Activity.
In the entries that follow, find the line containing "So to answer"; from there, copy every line exactly through the line containing "Art concepts: any".

(Plain-text document sources)
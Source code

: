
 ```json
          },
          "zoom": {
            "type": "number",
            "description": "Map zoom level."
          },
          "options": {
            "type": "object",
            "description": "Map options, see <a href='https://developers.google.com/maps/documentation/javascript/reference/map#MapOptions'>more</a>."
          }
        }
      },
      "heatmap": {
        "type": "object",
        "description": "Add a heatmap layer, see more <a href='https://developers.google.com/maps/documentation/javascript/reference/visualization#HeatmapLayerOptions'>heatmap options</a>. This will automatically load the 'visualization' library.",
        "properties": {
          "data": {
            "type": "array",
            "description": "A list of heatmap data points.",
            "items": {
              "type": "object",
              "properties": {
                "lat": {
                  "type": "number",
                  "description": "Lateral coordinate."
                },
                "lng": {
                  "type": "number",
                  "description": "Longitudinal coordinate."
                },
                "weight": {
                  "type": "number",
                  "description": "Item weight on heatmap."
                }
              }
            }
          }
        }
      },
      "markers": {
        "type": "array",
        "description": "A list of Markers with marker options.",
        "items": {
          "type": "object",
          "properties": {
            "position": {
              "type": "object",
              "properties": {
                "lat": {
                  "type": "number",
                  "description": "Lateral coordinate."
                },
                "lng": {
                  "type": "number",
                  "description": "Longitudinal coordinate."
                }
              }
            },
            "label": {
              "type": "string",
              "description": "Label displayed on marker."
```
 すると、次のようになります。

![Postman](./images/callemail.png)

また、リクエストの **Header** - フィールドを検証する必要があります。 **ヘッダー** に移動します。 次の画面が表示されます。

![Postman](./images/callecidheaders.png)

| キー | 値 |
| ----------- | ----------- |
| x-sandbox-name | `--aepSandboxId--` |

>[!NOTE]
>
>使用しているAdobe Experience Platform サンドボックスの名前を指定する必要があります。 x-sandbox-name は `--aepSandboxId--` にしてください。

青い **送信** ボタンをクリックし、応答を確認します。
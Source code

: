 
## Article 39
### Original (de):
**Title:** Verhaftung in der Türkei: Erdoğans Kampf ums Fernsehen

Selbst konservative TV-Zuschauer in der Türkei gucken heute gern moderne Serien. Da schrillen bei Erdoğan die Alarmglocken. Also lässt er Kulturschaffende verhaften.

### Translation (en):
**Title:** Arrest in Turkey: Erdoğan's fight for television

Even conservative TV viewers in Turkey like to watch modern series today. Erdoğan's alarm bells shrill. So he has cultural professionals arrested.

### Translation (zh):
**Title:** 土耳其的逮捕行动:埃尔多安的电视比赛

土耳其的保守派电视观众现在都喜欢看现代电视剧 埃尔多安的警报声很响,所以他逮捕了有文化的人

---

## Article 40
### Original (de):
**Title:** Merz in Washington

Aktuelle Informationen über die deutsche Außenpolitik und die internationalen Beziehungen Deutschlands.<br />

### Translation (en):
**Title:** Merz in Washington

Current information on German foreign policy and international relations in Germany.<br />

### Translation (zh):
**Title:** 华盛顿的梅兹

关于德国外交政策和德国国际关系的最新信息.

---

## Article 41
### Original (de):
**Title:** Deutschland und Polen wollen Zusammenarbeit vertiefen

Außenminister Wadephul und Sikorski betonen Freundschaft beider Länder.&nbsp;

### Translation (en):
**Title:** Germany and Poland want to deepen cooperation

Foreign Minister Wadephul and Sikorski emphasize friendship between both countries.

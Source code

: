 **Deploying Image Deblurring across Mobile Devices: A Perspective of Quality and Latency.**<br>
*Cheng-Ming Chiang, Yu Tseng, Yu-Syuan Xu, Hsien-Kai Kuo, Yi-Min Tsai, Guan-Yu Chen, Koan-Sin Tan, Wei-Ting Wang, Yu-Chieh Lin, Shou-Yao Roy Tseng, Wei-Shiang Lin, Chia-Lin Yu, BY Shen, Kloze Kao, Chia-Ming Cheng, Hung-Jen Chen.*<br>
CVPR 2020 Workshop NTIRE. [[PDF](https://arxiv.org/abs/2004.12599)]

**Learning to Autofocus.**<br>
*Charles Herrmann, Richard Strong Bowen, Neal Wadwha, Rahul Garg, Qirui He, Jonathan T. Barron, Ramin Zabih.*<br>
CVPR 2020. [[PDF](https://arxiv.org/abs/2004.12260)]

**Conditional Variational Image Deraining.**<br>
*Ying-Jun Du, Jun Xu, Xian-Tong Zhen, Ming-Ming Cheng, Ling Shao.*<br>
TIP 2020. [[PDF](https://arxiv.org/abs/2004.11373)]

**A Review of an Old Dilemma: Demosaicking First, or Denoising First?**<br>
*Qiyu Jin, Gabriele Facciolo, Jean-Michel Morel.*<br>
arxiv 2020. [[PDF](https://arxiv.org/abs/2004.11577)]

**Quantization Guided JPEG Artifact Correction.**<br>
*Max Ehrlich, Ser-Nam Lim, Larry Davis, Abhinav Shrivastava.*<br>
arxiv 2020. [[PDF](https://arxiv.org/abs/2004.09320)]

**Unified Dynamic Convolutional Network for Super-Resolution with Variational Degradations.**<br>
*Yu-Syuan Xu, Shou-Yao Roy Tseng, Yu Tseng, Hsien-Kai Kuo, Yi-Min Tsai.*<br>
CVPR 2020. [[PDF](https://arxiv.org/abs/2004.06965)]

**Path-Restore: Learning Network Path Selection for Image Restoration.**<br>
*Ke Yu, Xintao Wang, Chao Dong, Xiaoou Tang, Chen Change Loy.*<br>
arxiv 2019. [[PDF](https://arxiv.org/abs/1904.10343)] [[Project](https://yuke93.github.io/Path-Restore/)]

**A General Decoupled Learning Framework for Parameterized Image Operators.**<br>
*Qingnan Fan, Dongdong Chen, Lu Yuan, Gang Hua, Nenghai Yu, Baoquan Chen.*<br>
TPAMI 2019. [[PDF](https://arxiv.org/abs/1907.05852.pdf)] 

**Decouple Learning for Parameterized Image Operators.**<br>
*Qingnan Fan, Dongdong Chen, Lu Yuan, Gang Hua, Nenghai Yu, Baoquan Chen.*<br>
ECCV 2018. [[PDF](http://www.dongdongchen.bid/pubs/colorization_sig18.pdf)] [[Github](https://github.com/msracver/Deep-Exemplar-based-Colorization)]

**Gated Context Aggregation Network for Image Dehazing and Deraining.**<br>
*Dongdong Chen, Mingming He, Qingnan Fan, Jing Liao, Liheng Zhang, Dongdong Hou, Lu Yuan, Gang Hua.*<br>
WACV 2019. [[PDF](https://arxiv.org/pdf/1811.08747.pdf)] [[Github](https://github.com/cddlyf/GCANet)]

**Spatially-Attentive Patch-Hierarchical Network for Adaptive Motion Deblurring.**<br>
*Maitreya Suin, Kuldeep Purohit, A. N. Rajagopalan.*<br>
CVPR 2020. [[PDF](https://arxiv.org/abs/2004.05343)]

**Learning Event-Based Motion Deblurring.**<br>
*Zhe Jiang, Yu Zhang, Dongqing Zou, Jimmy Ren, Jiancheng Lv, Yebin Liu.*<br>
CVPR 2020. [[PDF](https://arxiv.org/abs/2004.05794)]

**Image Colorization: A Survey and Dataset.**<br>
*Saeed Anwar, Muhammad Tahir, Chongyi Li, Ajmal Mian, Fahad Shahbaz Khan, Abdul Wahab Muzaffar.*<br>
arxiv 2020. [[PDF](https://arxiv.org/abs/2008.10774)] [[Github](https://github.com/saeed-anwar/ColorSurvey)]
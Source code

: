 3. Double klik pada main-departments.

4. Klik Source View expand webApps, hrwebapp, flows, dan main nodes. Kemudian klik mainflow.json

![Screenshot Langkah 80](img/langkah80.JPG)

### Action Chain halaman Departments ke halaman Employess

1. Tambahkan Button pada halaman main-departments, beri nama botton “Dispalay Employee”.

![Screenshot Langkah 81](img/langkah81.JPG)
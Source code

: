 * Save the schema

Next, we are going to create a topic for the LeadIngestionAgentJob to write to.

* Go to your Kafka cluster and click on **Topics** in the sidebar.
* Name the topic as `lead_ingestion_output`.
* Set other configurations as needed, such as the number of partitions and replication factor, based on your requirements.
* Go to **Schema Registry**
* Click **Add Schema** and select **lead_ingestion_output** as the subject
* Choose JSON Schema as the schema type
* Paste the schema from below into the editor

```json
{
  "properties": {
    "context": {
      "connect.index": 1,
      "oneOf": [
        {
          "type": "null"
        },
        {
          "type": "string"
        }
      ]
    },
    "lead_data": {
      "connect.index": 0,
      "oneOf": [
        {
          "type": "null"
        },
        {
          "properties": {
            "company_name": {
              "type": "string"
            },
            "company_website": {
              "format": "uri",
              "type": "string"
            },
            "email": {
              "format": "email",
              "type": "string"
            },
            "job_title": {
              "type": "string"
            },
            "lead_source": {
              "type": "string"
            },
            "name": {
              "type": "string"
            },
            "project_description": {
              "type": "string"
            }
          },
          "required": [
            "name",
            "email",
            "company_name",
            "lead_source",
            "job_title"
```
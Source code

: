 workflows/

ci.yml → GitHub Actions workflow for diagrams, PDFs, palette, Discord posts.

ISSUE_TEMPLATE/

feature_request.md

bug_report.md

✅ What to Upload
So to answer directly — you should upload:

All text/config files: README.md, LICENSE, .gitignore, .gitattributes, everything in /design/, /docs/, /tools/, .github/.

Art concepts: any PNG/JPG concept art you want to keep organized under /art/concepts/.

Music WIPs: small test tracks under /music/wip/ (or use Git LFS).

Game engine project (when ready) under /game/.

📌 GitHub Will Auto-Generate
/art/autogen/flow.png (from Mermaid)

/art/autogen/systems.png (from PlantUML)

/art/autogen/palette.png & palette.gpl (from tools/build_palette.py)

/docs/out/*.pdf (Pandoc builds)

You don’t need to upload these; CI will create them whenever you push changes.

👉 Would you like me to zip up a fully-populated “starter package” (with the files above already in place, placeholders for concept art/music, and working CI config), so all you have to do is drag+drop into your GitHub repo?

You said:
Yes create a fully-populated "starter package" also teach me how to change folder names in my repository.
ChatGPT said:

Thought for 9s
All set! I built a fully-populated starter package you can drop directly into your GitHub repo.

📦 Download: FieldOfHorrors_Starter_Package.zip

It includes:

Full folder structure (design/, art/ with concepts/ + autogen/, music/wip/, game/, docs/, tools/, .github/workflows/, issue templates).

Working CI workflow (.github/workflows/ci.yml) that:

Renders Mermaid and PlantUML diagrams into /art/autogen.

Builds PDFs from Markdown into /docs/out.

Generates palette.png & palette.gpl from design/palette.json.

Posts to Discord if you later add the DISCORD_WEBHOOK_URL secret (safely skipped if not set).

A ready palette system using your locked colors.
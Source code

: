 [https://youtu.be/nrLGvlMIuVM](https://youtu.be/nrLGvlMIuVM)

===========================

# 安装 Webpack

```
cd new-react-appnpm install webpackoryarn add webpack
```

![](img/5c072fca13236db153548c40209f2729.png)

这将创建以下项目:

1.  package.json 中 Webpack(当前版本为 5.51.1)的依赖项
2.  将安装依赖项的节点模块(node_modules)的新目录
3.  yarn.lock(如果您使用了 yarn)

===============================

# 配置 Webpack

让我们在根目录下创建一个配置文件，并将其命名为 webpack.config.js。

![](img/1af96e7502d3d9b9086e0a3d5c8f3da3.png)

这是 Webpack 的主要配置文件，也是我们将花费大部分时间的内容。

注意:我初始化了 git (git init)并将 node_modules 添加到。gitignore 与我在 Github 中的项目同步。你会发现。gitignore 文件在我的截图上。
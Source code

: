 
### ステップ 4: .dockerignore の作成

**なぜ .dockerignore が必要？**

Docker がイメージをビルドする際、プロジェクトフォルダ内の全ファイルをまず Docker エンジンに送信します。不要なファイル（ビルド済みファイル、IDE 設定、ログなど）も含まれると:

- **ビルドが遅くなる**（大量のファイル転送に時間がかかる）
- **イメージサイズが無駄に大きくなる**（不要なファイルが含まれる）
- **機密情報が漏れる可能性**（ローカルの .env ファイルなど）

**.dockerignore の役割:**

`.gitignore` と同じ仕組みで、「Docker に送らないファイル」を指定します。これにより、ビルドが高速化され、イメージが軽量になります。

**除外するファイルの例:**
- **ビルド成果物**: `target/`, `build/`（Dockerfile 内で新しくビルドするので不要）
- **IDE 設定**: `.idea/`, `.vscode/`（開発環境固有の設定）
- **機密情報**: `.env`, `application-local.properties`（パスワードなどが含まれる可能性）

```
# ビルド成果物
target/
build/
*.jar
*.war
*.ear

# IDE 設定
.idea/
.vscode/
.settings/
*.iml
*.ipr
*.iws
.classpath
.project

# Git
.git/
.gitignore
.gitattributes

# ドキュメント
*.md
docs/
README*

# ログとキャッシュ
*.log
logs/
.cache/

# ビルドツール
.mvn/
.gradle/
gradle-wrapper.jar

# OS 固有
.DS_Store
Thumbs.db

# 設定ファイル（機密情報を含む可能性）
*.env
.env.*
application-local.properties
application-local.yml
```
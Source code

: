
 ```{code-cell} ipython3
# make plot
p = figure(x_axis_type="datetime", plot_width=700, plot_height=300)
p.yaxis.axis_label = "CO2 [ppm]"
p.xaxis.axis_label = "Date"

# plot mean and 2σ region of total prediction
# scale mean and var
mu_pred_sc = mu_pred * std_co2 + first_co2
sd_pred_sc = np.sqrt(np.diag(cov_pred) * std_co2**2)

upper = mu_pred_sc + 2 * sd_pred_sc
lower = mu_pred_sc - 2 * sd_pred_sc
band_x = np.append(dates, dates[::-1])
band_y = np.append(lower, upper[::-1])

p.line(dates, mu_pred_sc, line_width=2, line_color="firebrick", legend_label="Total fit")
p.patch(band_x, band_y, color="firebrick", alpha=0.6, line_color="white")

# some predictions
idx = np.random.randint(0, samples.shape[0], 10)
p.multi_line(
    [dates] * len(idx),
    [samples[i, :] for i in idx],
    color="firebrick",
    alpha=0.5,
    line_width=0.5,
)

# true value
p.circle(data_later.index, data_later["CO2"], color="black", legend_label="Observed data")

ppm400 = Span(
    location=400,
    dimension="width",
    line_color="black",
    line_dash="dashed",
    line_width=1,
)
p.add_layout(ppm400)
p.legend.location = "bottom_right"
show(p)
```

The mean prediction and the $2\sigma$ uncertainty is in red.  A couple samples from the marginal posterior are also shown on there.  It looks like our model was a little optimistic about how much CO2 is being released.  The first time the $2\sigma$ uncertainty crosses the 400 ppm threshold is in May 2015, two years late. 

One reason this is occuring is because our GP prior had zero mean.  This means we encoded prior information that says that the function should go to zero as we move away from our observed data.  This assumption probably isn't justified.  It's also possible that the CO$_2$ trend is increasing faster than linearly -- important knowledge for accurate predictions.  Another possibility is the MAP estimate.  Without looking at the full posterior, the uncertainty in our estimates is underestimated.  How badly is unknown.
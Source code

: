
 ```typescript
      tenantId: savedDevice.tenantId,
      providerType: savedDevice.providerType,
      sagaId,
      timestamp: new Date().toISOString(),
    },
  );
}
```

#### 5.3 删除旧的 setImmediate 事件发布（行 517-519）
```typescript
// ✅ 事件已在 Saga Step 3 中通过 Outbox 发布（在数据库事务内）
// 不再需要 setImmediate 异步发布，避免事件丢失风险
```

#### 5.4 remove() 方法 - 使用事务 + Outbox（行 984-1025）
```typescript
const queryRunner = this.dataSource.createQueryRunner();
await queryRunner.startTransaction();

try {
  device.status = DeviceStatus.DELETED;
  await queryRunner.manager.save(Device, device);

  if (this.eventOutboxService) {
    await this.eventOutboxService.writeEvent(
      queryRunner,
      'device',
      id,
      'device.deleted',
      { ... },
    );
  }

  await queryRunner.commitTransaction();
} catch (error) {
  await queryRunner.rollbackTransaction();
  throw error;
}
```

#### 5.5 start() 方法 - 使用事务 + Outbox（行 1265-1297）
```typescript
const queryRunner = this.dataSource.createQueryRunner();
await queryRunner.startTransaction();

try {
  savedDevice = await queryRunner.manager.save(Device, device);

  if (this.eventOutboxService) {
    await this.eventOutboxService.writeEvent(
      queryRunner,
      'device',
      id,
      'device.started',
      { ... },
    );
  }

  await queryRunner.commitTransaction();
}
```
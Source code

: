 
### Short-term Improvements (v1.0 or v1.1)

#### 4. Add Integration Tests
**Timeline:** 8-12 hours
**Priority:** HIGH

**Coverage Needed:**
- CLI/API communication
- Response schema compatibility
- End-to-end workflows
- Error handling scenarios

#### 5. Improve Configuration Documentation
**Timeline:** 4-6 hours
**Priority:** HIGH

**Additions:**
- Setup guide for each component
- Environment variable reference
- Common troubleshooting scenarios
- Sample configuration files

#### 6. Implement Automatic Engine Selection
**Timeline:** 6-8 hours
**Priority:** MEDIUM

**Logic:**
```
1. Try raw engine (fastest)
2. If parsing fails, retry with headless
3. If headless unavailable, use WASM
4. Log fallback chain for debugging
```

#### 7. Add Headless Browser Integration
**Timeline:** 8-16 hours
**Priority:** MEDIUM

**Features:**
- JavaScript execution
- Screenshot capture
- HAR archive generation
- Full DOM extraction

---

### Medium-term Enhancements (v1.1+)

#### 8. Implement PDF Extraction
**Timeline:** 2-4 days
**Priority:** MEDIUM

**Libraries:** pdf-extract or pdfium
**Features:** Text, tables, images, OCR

Exercise output.
So to answer directly — you should upload:

All text/config files: README.md, LICENSE, .gitignore, .gitattributes, everything in /design/, /docs/, /tools/, .github/.

Art concepts: any PNG/JPG concept art you want to keep organized under /art/concepts/.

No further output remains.